[Saved entries]
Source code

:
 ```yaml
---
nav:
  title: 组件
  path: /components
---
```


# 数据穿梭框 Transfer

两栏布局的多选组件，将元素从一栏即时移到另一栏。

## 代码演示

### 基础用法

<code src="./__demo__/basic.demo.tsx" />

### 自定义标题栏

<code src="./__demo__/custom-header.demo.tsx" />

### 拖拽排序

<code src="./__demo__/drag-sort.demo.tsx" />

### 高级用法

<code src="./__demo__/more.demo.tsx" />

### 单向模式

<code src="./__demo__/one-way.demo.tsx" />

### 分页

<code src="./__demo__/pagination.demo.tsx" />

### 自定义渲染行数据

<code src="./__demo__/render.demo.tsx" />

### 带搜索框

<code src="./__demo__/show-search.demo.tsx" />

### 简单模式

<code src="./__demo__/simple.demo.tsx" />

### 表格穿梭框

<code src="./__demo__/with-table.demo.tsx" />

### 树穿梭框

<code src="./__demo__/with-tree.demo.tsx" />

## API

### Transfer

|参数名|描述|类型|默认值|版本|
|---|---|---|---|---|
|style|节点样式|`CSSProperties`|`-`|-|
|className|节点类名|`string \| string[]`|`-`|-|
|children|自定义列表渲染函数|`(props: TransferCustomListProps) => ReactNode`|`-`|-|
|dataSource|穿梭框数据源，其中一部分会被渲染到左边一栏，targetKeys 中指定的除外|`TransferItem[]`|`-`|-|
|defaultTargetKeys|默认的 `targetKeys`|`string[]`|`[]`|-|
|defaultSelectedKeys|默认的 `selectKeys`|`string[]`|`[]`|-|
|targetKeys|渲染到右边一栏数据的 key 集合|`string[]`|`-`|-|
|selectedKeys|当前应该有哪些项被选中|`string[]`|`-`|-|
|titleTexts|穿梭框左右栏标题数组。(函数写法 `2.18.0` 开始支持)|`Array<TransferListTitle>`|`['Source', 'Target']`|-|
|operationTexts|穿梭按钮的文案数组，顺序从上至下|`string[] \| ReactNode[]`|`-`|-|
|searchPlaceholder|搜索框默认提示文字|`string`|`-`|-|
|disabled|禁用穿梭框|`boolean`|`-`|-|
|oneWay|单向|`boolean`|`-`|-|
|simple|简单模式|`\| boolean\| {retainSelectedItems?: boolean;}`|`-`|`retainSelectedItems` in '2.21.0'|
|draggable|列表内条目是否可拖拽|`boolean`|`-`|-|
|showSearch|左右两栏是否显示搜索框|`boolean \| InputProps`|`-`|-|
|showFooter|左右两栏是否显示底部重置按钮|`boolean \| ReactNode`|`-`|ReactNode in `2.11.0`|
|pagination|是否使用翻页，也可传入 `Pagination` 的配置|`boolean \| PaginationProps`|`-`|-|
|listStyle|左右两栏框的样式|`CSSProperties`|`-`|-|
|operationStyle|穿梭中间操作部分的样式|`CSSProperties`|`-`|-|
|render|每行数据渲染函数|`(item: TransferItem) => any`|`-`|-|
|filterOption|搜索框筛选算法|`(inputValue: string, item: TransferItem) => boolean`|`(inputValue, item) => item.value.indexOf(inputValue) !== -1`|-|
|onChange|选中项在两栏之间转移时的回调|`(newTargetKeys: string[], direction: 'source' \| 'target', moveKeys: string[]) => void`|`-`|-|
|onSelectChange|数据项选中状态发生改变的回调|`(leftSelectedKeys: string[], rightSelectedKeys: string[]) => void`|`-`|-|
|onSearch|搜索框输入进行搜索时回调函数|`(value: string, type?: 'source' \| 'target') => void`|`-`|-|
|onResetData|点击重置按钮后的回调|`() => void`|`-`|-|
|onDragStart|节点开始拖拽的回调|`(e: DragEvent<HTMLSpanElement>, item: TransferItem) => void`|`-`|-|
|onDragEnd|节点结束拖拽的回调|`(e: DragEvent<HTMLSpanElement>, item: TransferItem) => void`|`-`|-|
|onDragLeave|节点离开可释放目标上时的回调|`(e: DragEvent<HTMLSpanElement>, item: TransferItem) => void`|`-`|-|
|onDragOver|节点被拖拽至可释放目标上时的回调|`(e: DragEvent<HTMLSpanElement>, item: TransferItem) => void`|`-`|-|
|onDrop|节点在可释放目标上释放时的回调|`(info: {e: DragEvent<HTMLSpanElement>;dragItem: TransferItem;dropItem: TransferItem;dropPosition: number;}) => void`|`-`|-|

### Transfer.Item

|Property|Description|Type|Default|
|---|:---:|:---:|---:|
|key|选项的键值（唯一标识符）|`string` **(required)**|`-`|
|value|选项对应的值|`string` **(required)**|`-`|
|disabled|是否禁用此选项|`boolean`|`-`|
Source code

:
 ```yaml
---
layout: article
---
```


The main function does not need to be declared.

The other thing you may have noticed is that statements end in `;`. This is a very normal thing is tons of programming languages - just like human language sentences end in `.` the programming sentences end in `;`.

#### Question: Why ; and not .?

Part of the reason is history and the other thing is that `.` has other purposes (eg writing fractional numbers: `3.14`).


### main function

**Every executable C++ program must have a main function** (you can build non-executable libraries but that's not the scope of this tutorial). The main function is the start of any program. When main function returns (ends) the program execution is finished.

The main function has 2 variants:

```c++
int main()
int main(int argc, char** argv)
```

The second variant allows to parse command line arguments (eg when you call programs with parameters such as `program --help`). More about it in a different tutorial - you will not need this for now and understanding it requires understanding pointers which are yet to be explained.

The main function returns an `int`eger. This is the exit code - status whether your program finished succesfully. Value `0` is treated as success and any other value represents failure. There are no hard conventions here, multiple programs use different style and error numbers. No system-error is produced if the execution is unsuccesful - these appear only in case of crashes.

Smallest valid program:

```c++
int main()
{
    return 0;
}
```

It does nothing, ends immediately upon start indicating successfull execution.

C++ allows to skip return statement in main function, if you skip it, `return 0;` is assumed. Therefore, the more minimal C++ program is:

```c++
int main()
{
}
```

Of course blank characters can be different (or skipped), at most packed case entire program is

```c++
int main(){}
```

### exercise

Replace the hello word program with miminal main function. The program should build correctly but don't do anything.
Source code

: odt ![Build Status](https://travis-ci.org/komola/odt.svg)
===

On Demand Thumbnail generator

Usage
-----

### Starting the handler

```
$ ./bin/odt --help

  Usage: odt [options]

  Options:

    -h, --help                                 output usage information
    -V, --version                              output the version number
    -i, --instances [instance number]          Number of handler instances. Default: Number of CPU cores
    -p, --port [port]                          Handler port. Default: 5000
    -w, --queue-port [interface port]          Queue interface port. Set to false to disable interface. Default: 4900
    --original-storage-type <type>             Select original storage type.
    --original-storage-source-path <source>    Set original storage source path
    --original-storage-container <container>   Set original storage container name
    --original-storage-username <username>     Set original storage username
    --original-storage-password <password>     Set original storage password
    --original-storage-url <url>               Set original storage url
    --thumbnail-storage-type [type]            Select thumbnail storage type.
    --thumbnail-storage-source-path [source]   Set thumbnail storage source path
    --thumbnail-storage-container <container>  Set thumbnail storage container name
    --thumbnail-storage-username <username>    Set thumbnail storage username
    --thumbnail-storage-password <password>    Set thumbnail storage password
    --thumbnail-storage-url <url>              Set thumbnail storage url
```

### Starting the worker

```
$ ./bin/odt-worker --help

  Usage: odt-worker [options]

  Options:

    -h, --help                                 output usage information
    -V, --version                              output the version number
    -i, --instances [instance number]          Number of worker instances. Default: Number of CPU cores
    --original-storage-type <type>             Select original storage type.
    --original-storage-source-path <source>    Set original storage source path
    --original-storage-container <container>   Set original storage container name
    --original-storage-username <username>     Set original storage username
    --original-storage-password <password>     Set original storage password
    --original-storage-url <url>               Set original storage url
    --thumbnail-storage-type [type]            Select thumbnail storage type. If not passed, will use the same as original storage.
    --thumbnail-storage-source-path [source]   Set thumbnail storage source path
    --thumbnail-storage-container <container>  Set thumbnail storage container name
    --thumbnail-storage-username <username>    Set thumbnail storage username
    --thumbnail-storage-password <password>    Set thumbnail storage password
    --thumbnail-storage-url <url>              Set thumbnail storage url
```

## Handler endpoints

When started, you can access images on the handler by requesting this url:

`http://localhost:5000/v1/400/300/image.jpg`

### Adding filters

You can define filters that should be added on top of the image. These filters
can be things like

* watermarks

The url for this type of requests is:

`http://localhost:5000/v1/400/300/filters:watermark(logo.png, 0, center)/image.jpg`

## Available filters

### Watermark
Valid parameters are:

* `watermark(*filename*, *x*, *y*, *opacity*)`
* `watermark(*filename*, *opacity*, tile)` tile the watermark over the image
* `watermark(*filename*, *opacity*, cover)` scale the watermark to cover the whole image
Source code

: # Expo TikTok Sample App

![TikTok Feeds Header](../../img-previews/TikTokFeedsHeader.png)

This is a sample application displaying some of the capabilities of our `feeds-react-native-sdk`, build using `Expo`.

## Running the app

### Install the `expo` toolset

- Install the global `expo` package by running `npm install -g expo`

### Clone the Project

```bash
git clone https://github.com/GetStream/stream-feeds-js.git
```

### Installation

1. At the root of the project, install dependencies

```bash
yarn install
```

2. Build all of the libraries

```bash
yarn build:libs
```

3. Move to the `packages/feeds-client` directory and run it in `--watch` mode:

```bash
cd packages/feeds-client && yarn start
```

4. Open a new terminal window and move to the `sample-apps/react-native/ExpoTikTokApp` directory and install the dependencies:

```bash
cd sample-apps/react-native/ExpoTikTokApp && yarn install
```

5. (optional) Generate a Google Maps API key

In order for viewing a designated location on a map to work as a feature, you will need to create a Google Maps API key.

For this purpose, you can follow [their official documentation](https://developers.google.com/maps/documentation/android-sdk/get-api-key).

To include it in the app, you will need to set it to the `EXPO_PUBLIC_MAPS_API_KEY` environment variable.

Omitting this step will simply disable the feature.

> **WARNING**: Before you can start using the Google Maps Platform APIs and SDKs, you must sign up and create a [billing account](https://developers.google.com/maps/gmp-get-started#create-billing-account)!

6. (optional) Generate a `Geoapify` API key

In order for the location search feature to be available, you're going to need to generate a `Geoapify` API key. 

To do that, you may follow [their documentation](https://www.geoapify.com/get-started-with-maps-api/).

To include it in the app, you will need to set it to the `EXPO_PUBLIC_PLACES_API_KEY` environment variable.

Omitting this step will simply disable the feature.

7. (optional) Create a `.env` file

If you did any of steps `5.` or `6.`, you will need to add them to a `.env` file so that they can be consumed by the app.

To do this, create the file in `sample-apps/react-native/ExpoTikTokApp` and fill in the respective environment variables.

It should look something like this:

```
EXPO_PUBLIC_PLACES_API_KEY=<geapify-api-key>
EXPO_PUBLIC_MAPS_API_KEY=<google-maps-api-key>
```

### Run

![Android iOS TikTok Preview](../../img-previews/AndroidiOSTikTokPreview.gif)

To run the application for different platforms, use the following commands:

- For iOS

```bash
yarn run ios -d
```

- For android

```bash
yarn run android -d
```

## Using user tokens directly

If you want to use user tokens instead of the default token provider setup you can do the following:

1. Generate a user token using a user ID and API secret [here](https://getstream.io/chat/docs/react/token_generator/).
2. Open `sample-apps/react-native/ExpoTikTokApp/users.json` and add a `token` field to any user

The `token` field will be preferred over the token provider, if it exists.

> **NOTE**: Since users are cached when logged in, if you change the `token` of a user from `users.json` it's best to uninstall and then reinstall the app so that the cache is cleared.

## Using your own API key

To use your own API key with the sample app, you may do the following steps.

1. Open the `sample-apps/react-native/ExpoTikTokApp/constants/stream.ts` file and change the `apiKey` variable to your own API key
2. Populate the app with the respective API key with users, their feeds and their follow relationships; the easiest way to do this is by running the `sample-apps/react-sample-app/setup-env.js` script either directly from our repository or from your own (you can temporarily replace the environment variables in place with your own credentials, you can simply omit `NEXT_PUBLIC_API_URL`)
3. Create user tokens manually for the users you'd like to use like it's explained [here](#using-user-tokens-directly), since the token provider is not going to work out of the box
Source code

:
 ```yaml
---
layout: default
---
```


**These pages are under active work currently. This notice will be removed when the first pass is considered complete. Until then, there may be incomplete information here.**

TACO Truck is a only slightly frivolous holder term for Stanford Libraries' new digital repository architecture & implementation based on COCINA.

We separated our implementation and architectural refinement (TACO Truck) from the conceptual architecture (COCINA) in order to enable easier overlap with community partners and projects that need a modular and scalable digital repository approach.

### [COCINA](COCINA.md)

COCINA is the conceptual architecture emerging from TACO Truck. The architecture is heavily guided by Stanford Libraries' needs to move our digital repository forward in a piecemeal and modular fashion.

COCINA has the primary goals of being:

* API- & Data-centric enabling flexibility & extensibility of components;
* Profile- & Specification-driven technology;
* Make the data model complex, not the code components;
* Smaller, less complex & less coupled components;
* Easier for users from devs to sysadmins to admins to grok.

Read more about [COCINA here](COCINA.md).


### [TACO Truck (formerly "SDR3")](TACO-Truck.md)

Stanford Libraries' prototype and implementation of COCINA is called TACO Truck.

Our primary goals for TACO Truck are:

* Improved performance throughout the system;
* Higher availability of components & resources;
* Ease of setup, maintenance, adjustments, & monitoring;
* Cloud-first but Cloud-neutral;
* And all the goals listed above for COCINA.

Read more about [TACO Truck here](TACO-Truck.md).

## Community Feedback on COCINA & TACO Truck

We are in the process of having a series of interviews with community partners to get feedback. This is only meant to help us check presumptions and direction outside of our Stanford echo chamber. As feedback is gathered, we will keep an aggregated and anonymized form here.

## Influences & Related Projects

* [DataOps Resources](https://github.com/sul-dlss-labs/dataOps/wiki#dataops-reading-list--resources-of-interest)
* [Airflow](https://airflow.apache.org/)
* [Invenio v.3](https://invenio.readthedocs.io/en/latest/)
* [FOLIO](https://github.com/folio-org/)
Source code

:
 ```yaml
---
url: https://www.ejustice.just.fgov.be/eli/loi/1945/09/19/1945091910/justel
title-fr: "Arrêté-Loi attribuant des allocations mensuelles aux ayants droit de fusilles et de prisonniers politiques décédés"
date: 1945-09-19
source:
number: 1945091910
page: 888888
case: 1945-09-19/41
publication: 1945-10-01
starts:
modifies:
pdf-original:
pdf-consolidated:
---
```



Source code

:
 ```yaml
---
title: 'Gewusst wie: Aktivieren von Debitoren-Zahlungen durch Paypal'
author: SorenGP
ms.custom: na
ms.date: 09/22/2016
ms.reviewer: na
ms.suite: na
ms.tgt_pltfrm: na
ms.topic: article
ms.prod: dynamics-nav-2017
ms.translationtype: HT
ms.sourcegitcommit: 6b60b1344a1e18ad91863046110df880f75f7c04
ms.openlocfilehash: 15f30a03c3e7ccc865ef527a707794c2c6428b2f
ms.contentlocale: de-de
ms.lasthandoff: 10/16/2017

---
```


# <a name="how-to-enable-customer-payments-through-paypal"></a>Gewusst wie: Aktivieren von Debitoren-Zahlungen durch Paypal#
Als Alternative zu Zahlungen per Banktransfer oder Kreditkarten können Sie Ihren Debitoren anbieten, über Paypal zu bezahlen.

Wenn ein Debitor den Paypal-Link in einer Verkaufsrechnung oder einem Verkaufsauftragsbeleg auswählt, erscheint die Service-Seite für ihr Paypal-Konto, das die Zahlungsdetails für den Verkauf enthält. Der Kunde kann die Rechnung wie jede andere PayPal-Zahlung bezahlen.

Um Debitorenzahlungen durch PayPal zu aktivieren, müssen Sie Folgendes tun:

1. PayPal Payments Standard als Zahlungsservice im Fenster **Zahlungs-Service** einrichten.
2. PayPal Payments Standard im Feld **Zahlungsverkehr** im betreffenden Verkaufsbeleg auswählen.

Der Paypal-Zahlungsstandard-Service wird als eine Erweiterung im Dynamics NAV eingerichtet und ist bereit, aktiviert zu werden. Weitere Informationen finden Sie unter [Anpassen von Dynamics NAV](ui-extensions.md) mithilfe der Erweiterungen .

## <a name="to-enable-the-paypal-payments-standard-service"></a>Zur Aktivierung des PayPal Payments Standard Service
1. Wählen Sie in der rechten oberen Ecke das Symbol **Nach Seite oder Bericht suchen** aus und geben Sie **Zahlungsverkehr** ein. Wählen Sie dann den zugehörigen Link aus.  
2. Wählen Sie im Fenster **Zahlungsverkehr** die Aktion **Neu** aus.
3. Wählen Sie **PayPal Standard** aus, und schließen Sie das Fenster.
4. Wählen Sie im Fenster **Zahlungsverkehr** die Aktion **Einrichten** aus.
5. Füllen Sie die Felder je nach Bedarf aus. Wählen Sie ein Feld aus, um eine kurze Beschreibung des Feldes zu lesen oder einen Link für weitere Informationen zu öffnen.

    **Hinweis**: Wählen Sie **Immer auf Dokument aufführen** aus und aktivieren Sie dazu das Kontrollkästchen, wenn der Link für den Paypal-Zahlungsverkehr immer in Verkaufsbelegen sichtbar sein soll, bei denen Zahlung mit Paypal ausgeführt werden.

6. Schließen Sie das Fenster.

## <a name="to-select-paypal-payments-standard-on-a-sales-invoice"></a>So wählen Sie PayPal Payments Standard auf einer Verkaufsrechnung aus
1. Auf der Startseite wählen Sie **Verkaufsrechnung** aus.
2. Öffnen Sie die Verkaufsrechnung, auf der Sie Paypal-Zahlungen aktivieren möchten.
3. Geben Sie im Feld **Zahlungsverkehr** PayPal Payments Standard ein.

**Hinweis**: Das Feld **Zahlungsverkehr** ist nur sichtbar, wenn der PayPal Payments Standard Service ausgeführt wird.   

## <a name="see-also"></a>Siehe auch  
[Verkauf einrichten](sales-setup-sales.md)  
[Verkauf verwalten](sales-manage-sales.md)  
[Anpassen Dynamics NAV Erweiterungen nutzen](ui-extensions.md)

[What is needed]
Going through the entries above line by line, work out how many lines include the word "sichtbar". Only the number is required.

[Answer to the problem]
2